• DATA FOR THIS EXERCISE
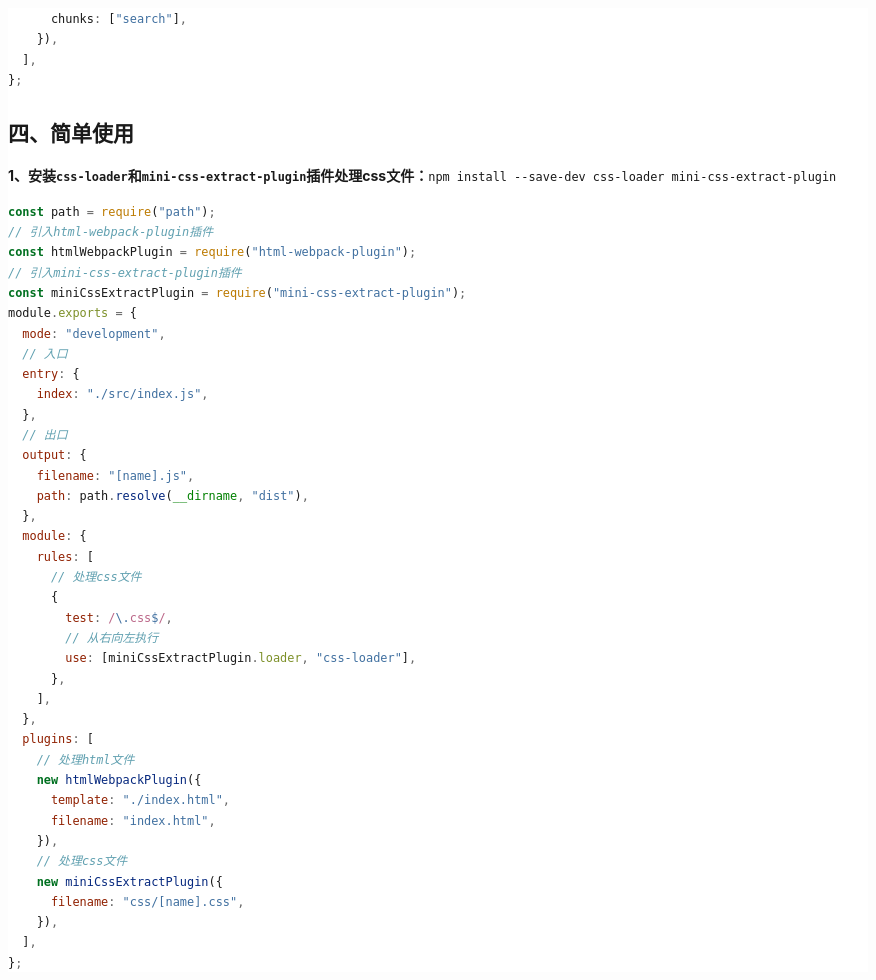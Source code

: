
 ```javascript
      chunks: ["search"],
    }),
  ],
};
```

## 四、简单使用

**1、安装`css-loader`和`mini-css-extract-plugin`插件处理css文件：**`npm install --save-dev css-loader mini-css-extract-plugin`

```javascript
const path = require("path");
// 引入html-webpack-plugin插件
const htmlWebpackPlugin = require("html-webpack-plugin");
// 引入mini-css-extract-plugin插件
const miniCssExtractPlugin = require("mini-css-extract-plugin");
module.exports = {
  mode: "development",
  // 入口
  entry: {
    index: "./src/index.js",
  },
  // 出口
  output: {
    filename: "[name].js",
    path: path.resolve(__dirname, "dist"),
  },
  module: {
    rules: [
      // 处理css文件
      {
        test: /\.css$/,
        // 从右向左执行
        use: [miniCssExtractPlugin.loader, "css-loader"],
      },
    ],
  },
  plugins: [
    // 处理html文件
    new htmlWebpackPlugin({
      template: "./index.html",
      filename: "index.html",
    }),
    // 处理css文件
    new miniCssExtractPlugin({
      filename: "css/[name].css",
    }),
  ],
};
```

• WHAT THIS TASK INVOLVES
Your response should contain each line of the entries above that holds the string "const".

• ANSWER AREA
const path = require("path");
const htmlWebpackPlugin = require("html-webpack-plugin");
const miniCssExtractPlugin = require("mini-css-extract-plugin");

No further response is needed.